LISTED ENTRIES:
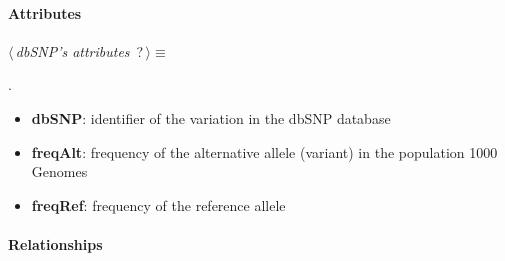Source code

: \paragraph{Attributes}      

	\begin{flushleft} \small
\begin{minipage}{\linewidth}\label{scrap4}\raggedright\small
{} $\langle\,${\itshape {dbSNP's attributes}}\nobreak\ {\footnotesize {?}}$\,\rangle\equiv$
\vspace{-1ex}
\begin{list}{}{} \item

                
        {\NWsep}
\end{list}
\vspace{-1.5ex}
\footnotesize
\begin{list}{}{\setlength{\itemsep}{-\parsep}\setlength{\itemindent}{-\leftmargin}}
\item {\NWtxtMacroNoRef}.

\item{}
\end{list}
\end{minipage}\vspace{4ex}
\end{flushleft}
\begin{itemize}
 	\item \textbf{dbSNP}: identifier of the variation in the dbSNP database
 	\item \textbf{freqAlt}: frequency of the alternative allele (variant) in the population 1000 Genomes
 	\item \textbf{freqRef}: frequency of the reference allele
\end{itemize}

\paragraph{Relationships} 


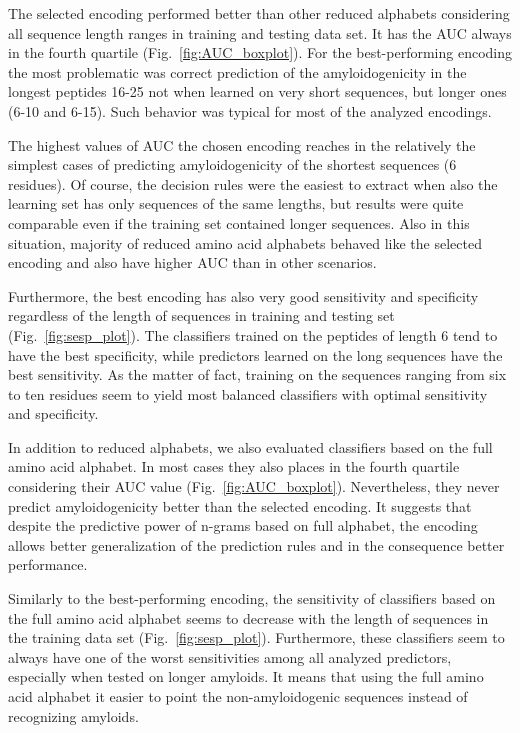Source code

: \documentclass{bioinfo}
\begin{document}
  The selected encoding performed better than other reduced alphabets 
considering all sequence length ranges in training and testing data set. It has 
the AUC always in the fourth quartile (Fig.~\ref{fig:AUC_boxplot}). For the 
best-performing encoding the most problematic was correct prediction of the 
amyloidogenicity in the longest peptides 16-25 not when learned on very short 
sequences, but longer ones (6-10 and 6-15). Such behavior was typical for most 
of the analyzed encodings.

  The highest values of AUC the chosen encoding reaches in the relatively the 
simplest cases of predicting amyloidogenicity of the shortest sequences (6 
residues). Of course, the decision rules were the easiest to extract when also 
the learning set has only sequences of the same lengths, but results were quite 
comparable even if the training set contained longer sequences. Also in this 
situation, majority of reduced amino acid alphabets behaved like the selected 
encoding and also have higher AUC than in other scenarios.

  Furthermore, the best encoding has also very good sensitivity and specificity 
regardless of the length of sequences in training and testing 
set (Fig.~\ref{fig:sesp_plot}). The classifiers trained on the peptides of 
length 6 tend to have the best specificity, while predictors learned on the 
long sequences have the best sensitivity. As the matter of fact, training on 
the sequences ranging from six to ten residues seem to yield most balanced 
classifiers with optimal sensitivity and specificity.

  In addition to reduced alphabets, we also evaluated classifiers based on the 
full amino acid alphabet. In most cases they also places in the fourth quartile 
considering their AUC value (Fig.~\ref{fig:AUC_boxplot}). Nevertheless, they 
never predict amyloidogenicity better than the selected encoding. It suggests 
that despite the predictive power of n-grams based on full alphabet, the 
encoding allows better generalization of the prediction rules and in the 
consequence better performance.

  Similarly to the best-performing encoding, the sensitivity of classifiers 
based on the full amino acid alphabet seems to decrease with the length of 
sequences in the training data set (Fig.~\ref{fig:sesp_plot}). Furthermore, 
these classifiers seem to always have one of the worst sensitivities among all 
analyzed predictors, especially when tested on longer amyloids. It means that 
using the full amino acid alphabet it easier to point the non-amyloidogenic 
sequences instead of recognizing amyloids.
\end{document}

* * *

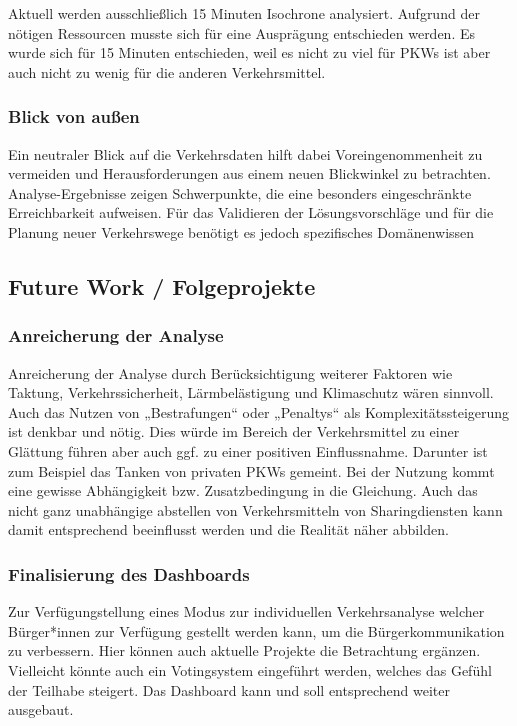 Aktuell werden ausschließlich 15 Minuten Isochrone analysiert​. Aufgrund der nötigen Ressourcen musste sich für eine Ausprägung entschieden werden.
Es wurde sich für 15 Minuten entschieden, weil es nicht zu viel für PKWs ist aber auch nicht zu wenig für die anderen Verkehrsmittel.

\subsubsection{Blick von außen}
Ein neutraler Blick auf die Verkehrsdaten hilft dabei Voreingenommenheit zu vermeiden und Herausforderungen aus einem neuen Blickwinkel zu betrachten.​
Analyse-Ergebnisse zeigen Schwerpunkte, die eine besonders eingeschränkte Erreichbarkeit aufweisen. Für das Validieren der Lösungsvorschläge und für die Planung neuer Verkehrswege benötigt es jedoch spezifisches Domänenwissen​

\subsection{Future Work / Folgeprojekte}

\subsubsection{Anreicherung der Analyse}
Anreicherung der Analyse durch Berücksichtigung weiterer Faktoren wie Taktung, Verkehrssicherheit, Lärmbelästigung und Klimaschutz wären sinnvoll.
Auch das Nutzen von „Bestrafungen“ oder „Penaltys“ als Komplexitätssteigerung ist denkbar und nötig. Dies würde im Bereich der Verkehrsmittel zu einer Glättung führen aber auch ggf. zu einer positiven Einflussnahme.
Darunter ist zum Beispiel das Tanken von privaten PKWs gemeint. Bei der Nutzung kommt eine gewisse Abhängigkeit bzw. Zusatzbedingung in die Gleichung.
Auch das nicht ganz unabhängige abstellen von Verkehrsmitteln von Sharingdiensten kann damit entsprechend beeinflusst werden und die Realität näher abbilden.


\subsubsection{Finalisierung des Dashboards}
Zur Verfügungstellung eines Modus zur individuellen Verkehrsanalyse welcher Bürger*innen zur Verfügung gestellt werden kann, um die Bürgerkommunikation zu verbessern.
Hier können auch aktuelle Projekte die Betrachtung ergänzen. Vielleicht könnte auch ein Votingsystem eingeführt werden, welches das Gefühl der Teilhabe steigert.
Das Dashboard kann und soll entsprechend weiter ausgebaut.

PROBLEM:
Examine the records and pull out every line where the string "rules" occurs.

RESPONSE AREA:
residues). Of course, the decision rules were the easiest to extract when also 
encoding allows better generalization of the prediction rules and in the 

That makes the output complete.